Something similar happens to me with Rosalía. I couldn't explain it entirely. Listening to Lux, I feel something akin to what I imagine in certain contemplative practices: an invitation to withdraw, to pay attention, to look inward. It has nothing to do with religion or nostalgia for the sacred. It has to do with silence. With that momentary suspension of noise that forces one to listen differently.
Fashion, always attentive to cultural shifts, has also participated in this symbolic recovery. The exhibition Heavenly Bodies: Fashion and the Catholic Imagination, organized by the Metropolitan Museum of Art in New York, showed in 2018 the extent to which Catholic iconography continues to fuel the contemporary imagination. The habit became a silhouette, the veil a texture, and austerity an aesthetic gesture. Renunciation, paradoxically, began to command a high price.
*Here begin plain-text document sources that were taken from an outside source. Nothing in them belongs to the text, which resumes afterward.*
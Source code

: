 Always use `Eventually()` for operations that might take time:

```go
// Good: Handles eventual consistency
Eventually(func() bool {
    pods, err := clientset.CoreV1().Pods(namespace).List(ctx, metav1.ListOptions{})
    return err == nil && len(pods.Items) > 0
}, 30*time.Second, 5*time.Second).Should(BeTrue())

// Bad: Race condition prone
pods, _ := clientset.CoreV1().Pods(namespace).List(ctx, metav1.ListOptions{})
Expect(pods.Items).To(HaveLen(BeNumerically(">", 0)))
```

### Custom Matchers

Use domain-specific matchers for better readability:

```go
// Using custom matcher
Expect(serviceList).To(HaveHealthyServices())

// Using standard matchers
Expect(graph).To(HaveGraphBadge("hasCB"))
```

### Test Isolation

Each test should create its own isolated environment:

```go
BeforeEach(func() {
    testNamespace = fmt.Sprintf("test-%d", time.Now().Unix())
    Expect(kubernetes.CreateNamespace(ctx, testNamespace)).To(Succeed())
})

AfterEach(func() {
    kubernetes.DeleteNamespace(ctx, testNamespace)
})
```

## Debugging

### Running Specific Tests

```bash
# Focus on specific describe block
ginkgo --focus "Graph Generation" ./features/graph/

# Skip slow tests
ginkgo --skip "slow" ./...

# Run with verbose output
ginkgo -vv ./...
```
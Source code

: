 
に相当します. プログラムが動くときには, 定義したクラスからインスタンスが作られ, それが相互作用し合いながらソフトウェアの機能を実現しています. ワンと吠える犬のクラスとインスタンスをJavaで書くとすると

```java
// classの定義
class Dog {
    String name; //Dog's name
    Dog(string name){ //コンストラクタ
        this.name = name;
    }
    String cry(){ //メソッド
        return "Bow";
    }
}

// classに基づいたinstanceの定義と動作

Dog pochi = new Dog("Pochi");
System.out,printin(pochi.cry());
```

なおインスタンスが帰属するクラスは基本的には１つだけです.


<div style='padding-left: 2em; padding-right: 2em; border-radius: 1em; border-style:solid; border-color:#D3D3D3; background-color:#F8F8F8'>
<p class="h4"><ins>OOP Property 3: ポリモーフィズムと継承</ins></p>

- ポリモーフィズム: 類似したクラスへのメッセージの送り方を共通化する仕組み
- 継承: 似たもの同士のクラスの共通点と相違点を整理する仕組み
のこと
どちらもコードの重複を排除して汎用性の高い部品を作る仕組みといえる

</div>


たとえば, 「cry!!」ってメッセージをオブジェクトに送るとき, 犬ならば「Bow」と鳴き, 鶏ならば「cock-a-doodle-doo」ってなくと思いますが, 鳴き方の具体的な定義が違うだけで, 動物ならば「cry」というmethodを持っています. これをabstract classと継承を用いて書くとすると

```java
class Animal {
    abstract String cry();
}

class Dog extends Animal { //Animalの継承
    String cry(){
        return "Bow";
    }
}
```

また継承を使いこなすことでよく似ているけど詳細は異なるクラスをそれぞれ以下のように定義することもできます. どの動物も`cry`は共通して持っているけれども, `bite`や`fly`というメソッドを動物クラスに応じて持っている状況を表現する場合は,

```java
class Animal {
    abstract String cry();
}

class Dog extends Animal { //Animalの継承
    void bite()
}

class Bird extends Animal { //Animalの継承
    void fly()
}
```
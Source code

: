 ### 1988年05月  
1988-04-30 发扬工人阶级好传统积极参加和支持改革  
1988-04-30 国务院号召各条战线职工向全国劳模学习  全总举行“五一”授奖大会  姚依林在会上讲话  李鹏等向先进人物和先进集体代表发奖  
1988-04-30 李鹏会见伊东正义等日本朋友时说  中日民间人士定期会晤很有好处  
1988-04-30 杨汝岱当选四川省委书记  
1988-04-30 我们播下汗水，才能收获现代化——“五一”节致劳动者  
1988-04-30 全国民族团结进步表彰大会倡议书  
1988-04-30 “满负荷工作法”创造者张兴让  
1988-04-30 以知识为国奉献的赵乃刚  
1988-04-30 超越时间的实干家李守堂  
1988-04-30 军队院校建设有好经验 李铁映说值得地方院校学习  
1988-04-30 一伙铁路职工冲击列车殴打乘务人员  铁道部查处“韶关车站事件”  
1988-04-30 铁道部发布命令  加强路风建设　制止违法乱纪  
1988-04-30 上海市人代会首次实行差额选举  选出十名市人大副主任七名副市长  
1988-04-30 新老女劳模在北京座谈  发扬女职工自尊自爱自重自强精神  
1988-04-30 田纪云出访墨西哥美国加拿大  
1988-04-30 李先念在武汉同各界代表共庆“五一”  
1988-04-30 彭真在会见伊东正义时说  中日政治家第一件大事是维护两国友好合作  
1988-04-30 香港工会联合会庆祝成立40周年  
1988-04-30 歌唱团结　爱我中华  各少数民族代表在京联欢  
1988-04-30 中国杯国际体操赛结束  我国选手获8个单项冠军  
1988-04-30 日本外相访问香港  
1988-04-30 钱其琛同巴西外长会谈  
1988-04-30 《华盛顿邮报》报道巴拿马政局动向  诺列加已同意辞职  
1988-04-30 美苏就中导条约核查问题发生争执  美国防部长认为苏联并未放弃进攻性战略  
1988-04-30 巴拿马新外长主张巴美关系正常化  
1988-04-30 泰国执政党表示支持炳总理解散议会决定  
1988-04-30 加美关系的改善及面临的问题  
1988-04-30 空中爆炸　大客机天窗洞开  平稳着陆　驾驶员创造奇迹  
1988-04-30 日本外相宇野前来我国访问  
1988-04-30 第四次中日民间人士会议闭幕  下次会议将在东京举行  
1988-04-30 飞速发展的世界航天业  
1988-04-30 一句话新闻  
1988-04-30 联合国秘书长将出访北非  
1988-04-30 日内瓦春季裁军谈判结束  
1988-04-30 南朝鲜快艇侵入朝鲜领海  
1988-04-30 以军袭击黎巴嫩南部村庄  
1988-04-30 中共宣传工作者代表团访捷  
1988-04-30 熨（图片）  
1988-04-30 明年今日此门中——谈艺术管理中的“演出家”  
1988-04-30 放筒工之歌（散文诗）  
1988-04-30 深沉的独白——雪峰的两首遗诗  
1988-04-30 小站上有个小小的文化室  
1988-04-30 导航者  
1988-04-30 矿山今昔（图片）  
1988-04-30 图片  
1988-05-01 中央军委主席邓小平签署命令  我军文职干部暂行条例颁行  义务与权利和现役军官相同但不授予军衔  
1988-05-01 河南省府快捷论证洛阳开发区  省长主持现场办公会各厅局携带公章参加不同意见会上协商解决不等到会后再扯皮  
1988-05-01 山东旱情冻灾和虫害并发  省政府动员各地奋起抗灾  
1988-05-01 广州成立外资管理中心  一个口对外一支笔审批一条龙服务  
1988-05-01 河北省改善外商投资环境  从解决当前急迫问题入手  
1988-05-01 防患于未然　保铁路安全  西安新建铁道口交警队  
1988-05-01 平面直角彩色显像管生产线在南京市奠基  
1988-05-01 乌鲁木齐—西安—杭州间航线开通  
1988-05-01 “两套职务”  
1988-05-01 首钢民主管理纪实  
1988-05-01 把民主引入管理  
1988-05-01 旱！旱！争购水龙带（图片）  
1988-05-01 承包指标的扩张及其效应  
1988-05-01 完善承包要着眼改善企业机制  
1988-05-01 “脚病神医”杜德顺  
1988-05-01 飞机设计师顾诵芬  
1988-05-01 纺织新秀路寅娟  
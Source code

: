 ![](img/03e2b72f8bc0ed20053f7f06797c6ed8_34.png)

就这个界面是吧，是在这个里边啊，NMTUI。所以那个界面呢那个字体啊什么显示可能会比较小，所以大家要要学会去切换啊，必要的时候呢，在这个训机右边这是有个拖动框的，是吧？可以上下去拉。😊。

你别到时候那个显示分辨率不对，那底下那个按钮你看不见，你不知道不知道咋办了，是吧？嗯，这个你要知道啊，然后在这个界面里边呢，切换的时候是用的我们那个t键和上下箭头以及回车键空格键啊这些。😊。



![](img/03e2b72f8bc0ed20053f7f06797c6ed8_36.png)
All this might seem anecdotal if it weren't persistent. The figure of the nun reappears time and again, in very different registers, as if pointing to something our culture has not yet resolved. Perhaps it has to do with fatigue. With the difficulty of sustaining a life saturated with stimuli, options, and noise. Seen from the outside, the convent offers an ambiguous promise: less freedom, but also less noise; fewer options, but perhaps more meaning.
The nuns of Belorado embody, in their own way, a very ancient tension: how far to obey, when to deviate, what to do when the institution no longer aligns with personal experience. They are not a comfortable symbol or a perfect allegory. But perhaps that is why they are so revealing.
Meanwhile, the figure of the nun continues to circulate in our imagination. It no longer guarantees faith or moral authority. But it retains something that is scarce in our time. Intensity? Ecstasy? Perhaps that is why it reappears in a convent in conflict, in a film about domestic silences, in a flamenco pop album, or in a fashion exhibition. The contexts change, but perhaps the same need or longing persists: how to live serenely amidst the noise.